Overview

Most nurses in the acute care setting have likely provided care for an older adult suffering from elder mistreatment (EM) without knowing it.  In a report published by the United Nations (2007), it is estimated that the number of older adults worldwide is expected to triple by the year 2050.  Cases of EM are expected to become more prevalent given the expected surge of older adults.  In 2000, older adults comprised 13% of the U.S. population.  By 2030, it is predicted that adults older than 65 will increase to 20% of the American population.  By 2030, it is predicted that adults older than 65 will increase to 20% of the American population (Ebersole & Touhy, 2006).  With a 274% increase since1960, adults 85 years or older, commonly referred to as the "oldest old," are the fastest growing sector of the American population (Cowen & Cowen, 2002).  The oldest old are at the greatest risk of EM because of increased vulnerability and dependence on caregivers for many aspects of care.  This drastic increase in older adults may only serve to exacerbate the issue of EM.  Technological advances of the past century have made it possible for those with chronic diseases to live longer; however, they require greater assistance in activities of daily living (ADL) and management of care.  Now, more than ever before, it is imperative for nurses to become better educated about EM and its complexities (Ploeg, Fear, Hutchinson, MacMillan, & Bolan, 2009).  

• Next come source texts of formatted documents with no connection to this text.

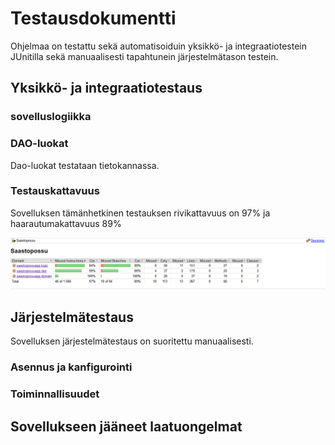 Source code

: # Testausdokumentti

Ohjelmaa on testattu sekä automatisoiduin yksikkö- ja integraatiotestein JUnitilla sekä manuaalisesti tapahtunein järjestelmätason testein.

## Yksikkö- ja integraatiotestaus

### sovelluslogiikka

### DAO-luokat

Dao-luokat testataan tietokannassa. 

### Testauskattavuus

Sovelluksen tämänhetkinen testauksen rivikattavuus on 97% ja haarautumakattavuus 89%  

<img src="https://github.com/skuuu/ot-harjoitustyo/blob/master/harjoitustyo/Images/Screenshot_2018-12-04%20Saastopossu.png" width="800">


## Järjestelmätestaus

Sovelluksen järjestelmätestaus on suoritettu manuaalisesti.

### Asennus ja kanfigurointi


### Toiminnallisuudet


## Sovellukseen jääneet laatuongelmat

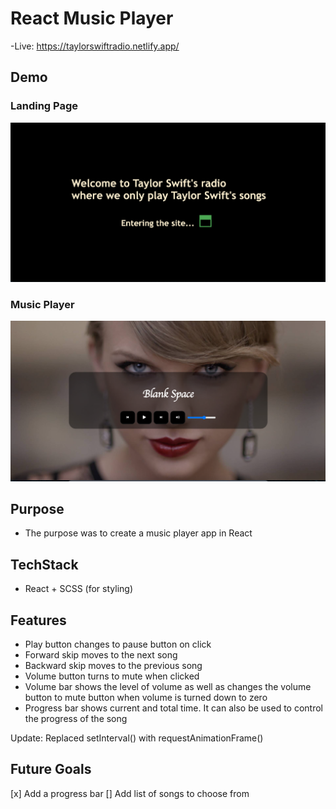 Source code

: # React Music Player

-Live: https://taylorswiftradio.netlify.app/

## Demo

### Landing Page

![Landing page](./public/landing.png "Landing page")

### Music Player

![Add-employee page](./public/music_player.png "Music player page")

## Purpose

- The purpose was to create a music player app in React

## TechStack

- React + SCSS (for styling)

## Features

- Play button changes to pause button on click
- Forward skip moves to the next song
- Backward skip moves to the previous song
- Volume button turns to mute when clicked
- Volume bar shows the level of volume as well as changes the volume button to mute button when volume is turned down to zero
- Progress bar shows current and total time. It can also be used to control the progress of the song

Update: Replaced setInterval() with requestAnimationFrame()

## Future Goals

[x] Add a progress bar
[] Add list of songs to choose from
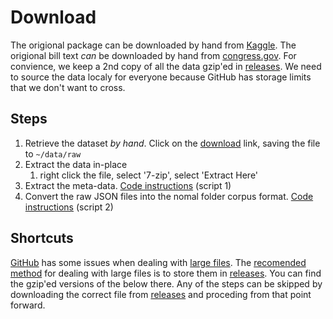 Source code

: # Download

The origional package can be downloaded by hand from [Kaggle](https://www.kaggle.com/allen-institute-for-ai/CORD-19-research-challenge).
The origional bill text _can_ be downloaded by hand from [congress.gov](https://www.congress.gov).
For convience, we keep a 2nd copy of all the data gzip'ed in [releases][releases].
We need to source the data localy for everyone because GitHub has storage limits that we don't want to cross.

## Steps

1. Retrieve the dataset _by hand_.
   Click on the [download](https://www.kaggle.com/allen-institute-for-ai/CORD-19-research-challenge/download) link, saving the file to `~/data/raw`
2. Extract the data in-place
   1. right click the file, select '7-zip', select 'Extract Here'
3. Extract the meta-data.
   [Code instructions](../code/README.md) (script 1)
3. Convert the raw JSON files into the nomal folder corpus format.
   [Code instructions](../code/README.md) (script 2)


## Shortcuts

[GitHub](https://github.com) has some issues when dealing with [large files](https://help.github.com/en/articles/working-with-large-files).
The [recomended method](https://help.github.com/en/articles/distributing-large-binaries) for dealing with large files is to store them in [releases][releases].
You can find the gzip'ed versions of the below there.
Any of the steps can be skipped by downloading the correct file from [releases][releases] and proceding from that point forward.

[releases]: https://github.com/HarrisburgUniversityPhd/VoteAnalysis/releases
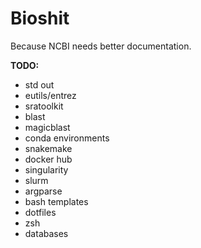 # Bioshit

Because NCBI needs better documentation.

**TODO:**
- std out
- eutils/entrez
- sratoolkit
- blast
- magicblast
- conda environments
- snakemake
- docker hub
- singularity
- slurm
- argparse
- bash templates
- dotfiles
- zsh
- databases
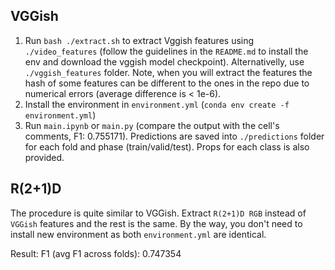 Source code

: ## VGGish

1. Run `bash ./extract.sh` to extract Vggish features using `./video_features` (follow the guidelines in the `README.md` to install the env and download the vggish model checkpoint). Alternativelly, use `./vggish_features` folder. Note, when you will extract the features the hash of some features can be different to the ones in the repo due to numerical errors (average difference is < 1e-6).
2. Install the environment in `environment.yml` (`conda env create -f environment.yml`)
3. Run `main.ipynb` or `main.py` (compare the output with the cell's comments, F1: 0.755171). Predictions are saved into `./predictions` folder for each fold and phase (train/valid/test). Props for each class is also provided.

## R(2+1)D

The procedure is quite similar to VGGish. Extract `R(2+1)D RGB` instead of `VGGish` features and the rest is the same. By the way, you don't need to install new environment as both `environment.yml` are identical.

Result: F1 (avg F1 across folds): 0.747354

Nursing has had a long history in ensuring high standards of care for older adults.  The identification of EM should not be the exception.  In spite of this, nurses' lack of training and knowledge of the extent of EM and its presentation may hinder their ability to identify the signs of mistreatment.  Abuse is often multifactorial; therefore, it is important to recognize that it is an interplay between characteristics of the abused, the prepetrator, and environmental factors (Killick & Taylor, 2009).  Physical markers of abuse are often incorrectly attributed to physiological changes in the elderly rather than EM (Wiglesworth et al., 2009).  Cases of EM can prove to be challenging for nurses as it is often complicated by denial on the part of the perpetrator and older adult, refusal of services by victims, as well as fears that an accusation of EM may actually worsen abuse.  Serious ethical dilemmas may arise because a nurse may struggle between his or her obligation to ensure the patient's well-being and uncertainty over presence of EM (Beaulieu & Leclerc, 2006).  The development of EM protocols that are grounded in evidence-based research is crucial to ensure that EM cases are properly handled by nurses and other health care professionals.  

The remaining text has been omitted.